→ DIRECTIONS
Every line that holds the word "yVal" needs to be copied from the data below.

START DATA RECORDS

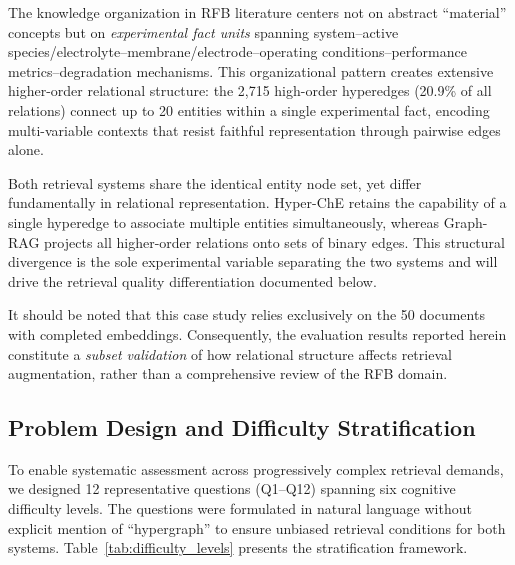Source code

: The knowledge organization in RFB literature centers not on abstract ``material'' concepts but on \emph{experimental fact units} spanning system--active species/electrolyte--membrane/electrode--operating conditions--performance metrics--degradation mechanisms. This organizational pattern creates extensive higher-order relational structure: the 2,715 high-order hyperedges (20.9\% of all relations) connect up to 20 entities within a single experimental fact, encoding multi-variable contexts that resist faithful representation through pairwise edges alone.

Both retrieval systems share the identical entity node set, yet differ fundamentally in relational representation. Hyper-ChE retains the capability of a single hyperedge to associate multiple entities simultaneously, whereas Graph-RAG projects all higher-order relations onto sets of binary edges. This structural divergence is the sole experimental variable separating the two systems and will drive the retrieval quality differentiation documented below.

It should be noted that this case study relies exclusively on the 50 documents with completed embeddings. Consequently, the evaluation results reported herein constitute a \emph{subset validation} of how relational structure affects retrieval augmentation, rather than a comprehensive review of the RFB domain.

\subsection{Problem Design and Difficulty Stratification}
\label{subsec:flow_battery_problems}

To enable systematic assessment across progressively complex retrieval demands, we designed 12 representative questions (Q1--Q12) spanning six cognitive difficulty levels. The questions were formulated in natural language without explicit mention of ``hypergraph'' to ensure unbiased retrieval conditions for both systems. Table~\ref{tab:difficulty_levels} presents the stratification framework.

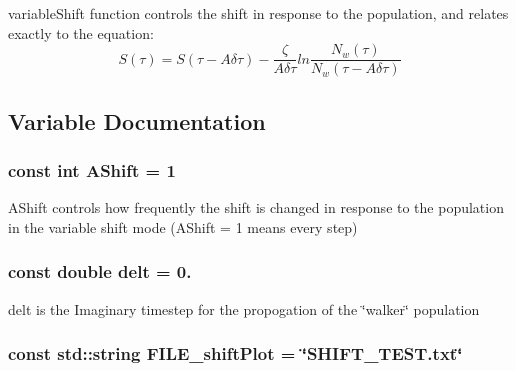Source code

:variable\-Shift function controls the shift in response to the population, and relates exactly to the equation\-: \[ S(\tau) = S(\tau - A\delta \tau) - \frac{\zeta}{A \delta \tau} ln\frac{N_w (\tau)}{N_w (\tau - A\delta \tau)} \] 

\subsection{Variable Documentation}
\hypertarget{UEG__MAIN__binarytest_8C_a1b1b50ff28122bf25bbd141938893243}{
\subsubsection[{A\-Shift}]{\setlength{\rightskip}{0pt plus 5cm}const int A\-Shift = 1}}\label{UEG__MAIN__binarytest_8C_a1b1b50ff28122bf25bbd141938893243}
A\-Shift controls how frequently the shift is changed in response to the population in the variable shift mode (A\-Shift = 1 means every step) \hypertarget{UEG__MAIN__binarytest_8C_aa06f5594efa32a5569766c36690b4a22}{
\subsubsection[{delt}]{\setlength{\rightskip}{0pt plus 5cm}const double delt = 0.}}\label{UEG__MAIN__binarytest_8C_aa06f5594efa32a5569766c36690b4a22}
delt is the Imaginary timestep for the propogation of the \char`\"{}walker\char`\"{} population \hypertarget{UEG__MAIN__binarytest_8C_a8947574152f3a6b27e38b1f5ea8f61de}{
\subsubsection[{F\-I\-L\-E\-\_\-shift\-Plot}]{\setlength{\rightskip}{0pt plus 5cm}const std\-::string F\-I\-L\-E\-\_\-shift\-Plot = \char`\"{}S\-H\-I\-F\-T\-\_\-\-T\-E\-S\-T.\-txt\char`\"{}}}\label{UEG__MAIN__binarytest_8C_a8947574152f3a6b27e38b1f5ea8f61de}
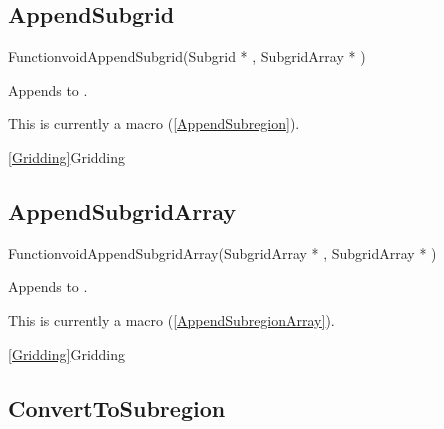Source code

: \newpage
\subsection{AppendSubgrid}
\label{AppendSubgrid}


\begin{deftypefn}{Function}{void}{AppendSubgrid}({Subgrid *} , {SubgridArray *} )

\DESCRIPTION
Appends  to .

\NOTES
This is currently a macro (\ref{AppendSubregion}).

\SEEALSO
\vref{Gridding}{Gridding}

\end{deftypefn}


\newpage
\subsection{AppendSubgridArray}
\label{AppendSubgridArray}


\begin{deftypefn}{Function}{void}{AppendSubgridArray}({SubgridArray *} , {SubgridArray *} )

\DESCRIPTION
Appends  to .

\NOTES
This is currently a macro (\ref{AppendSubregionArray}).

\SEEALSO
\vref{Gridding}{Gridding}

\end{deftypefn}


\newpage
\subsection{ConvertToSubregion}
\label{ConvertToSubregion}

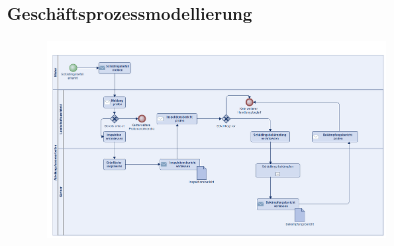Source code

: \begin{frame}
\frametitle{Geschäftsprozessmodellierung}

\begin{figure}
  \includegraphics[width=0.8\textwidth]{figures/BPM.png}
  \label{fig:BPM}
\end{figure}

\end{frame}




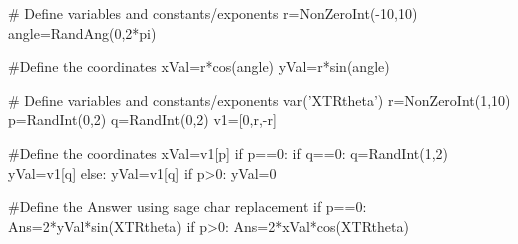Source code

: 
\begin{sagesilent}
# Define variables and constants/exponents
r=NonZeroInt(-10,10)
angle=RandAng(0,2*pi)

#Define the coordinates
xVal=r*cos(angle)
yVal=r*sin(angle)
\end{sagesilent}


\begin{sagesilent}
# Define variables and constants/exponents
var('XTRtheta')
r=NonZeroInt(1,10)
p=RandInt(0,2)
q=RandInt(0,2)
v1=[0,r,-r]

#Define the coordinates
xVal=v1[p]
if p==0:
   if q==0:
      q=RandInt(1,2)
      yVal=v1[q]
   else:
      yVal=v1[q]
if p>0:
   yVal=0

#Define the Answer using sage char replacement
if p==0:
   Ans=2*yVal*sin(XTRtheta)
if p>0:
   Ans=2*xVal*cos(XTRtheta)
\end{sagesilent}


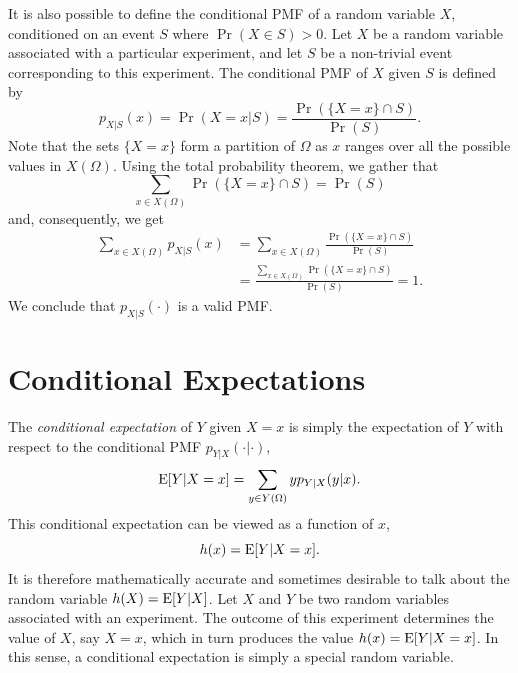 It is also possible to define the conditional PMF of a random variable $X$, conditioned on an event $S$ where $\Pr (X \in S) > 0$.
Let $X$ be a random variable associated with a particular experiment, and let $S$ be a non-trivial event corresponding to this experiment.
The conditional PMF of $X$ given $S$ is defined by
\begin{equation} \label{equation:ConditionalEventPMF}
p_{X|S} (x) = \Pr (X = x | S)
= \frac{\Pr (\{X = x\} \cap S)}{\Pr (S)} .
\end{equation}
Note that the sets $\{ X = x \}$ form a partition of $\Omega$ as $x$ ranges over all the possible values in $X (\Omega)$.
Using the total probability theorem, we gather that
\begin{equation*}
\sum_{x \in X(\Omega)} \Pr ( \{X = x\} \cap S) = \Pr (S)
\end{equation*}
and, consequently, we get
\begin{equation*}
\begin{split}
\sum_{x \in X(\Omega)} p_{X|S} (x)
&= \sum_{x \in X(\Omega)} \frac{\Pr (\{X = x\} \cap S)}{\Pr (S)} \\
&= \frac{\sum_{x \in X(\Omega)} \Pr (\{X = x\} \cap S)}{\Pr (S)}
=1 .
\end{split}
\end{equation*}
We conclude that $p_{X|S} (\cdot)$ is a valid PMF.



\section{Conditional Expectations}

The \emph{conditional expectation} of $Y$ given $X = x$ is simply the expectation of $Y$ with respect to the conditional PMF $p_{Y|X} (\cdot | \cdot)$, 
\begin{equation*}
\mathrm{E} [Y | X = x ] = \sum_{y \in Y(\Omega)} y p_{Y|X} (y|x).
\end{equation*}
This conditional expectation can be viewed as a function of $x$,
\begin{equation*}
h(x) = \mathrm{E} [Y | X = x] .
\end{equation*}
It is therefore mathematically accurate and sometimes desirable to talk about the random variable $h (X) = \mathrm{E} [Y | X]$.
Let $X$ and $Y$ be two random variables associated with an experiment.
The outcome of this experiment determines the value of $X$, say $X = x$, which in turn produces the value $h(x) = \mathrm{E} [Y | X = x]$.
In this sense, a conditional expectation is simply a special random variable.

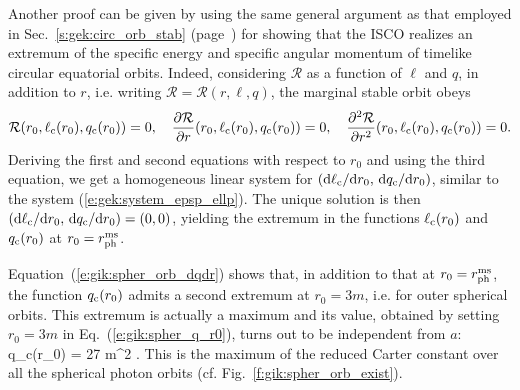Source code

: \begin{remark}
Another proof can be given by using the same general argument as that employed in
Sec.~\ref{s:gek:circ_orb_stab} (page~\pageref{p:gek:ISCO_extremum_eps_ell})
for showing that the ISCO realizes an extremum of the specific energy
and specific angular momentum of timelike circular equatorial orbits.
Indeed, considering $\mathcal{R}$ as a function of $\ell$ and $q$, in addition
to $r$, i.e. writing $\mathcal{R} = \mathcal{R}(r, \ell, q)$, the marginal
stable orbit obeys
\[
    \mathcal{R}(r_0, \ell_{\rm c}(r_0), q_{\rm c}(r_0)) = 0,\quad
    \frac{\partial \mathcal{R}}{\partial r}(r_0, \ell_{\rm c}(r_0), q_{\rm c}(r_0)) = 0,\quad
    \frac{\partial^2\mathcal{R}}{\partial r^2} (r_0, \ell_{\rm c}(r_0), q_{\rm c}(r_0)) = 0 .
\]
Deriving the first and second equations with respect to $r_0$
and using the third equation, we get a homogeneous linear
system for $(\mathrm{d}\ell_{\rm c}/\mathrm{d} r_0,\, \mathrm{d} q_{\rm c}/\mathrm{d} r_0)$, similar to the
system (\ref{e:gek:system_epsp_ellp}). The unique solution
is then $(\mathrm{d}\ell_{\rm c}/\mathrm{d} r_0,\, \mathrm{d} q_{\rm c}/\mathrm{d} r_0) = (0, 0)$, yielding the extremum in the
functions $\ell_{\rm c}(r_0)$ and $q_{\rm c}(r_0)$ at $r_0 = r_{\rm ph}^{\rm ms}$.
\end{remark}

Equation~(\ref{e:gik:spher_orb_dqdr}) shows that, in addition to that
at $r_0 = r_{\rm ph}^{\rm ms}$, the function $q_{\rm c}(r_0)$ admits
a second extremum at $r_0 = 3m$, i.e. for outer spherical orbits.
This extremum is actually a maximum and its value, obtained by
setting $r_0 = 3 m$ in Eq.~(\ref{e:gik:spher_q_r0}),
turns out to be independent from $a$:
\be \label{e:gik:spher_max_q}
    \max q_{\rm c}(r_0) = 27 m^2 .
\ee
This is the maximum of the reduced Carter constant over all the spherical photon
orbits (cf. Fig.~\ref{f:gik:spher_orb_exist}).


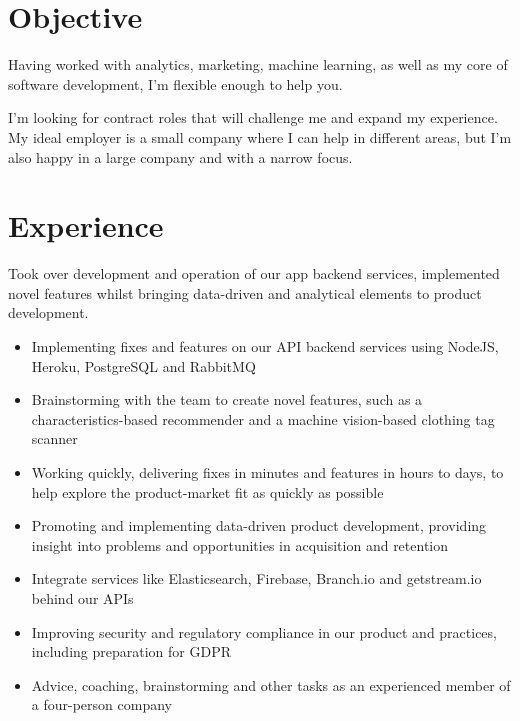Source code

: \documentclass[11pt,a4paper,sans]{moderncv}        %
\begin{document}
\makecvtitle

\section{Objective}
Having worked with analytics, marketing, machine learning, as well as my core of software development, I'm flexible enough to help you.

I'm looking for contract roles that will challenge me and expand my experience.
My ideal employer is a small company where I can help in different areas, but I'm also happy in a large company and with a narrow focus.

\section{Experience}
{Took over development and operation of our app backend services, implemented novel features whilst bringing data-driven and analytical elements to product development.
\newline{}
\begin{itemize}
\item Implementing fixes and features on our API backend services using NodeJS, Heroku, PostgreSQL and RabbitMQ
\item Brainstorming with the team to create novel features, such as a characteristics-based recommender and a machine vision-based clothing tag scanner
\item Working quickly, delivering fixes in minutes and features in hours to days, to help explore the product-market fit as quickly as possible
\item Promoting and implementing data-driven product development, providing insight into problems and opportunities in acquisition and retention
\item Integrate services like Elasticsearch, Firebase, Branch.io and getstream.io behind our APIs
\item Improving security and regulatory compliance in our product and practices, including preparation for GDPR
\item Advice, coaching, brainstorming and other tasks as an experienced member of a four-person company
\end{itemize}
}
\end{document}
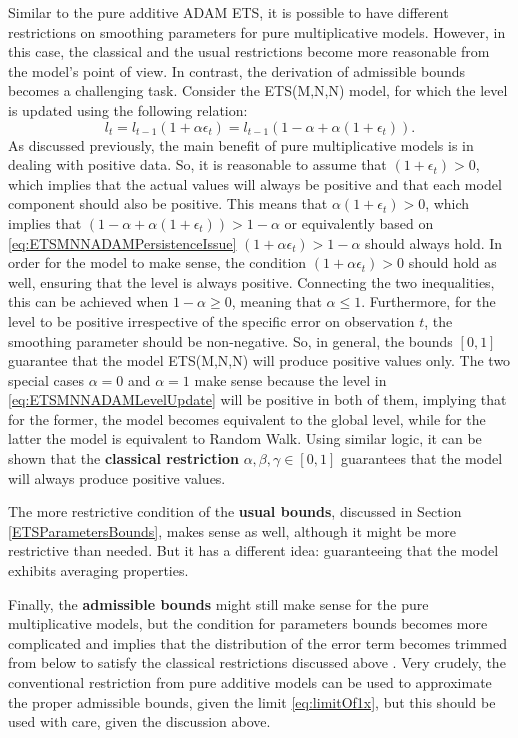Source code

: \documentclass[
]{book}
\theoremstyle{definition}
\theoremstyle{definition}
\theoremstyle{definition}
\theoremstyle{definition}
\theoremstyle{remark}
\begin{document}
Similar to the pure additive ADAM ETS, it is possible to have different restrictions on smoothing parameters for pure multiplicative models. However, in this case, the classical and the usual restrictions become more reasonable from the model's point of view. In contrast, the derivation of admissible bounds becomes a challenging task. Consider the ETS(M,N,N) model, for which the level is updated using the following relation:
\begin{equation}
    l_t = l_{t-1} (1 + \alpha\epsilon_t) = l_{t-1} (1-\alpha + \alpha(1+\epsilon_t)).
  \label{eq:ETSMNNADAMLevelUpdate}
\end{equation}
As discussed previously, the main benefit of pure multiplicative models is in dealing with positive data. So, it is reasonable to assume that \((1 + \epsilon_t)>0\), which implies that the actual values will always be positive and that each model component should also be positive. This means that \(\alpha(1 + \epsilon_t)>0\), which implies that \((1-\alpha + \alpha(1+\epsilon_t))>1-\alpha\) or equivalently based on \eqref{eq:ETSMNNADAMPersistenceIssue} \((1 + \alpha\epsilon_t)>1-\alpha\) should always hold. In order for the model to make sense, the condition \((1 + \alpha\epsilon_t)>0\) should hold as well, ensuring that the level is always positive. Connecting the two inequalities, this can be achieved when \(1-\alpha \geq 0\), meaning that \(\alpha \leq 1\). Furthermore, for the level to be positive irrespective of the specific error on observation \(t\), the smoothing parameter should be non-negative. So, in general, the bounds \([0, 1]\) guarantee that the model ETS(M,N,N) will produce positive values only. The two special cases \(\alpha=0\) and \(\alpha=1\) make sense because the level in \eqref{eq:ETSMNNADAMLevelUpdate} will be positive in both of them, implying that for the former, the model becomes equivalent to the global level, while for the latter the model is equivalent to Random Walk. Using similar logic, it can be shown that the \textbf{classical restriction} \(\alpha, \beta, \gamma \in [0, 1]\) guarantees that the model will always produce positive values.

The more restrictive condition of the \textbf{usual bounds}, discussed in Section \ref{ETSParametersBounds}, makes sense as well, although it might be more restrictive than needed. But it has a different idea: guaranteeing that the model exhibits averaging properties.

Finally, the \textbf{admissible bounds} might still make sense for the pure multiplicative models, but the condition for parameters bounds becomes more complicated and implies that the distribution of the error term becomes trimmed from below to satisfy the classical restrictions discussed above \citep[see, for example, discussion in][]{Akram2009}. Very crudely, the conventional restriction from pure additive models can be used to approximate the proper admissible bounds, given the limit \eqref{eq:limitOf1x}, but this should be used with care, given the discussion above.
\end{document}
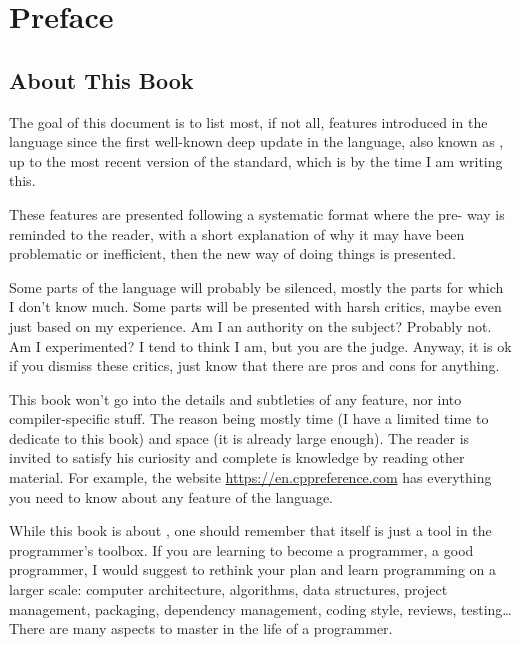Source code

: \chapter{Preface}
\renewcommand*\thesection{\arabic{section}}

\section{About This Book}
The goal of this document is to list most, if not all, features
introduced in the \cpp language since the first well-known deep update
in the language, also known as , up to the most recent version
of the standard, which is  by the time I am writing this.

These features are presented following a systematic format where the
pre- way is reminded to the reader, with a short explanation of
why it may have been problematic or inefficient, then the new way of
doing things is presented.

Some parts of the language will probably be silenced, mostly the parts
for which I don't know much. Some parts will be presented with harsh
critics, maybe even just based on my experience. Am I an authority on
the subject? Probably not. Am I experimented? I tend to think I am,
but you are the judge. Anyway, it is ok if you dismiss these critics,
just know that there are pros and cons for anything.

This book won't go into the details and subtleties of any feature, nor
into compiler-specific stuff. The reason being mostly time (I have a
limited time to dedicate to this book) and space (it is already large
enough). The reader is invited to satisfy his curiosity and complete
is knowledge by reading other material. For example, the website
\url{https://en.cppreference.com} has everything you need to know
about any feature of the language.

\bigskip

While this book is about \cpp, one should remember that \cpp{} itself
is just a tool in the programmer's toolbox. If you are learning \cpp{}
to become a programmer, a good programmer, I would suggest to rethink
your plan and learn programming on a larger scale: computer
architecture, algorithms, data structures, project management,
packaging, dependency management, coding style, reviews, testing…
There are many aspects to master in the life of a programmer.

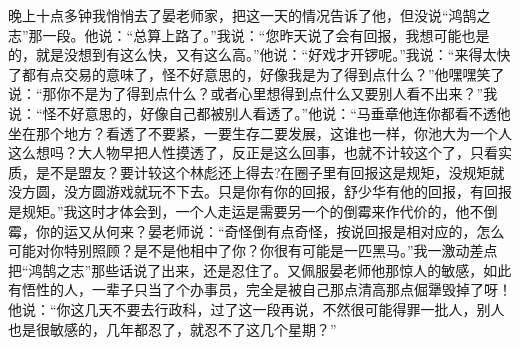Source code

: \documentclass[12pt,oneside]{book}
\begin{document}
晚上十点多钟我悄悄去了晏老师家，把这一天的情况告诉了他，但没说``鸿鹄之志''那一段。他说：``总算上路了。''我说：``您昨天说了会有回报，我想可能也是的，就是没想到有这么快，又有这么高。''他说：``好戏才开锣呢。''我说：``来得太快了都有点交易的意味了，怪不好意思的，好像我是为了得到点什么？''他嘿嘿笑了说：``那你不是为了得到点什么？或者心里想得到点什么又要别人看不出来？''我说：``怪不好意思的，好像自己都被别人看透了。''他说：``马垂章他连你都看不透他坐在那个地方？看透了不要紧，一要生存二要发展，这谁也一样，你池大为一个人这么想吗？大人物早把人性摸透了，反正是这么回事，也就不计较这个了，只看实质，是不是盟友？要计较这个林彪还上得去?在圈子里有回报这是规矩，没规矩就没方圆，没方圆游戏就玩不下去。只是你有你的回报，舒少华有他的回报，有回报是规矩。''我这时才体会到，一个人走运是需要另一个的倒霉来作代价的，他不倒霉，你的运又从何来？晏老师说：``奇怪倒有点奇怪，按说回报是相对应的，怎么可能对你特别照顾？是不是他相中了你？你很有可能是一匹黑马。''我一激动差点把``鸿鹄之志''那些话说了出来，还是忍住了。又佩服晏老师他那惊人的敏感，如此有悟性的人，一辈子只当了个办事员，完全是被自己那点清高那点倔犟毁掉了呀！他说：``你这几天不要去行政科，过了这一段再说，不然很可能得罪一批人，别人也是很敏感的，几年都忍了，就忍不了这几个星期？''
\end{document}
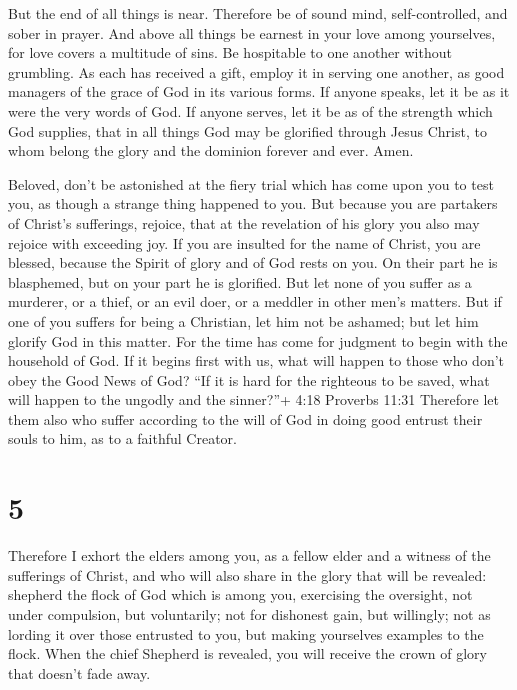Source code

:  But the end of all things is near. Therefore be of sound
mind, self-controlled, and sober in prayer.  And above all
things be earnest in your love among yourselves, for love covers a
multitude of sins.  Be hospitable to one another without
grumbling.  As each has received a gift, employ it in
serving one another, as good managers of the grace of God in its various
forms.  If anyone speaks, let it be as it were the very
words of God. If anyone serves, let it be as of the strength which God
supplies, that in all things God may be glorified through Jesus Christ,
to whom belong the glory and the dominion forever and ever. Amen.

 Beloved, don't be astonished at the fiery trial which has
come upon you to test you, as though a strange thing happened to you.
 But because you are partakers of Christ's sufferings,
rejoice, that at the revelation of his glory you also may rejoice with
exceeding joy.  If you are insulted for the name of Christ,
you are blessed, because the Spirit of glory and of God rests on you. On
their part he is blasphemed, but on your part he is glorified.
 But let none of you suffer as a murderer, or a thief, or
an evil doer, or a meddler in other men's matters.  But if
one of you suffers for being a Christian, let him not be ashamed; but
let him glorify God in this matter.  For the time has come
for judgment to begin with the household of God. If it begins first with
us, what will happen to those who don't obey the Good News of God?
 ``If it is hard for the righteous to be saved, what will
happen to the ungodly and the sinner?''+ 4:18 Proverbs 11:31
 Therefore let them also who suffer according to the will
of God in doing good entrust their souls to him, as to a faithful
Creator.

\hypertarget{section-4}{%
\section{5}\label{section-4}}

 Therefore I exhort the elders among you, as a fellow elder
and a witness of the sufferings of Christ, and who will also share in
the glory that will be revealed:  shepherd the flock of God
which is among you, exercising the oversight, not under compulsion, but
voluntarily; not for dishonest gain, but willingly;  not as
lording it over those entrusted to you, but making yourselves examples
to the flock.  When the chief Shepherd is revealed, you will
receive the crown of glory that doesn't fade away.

END DATA RECORDS

→ OUTPUT BELOW
yVal=r*sin(angle)
      yVal=v1[q]
      yVal=v1[q]
   yVal=0
   Ans=2*yVal*sin(XTRtheta)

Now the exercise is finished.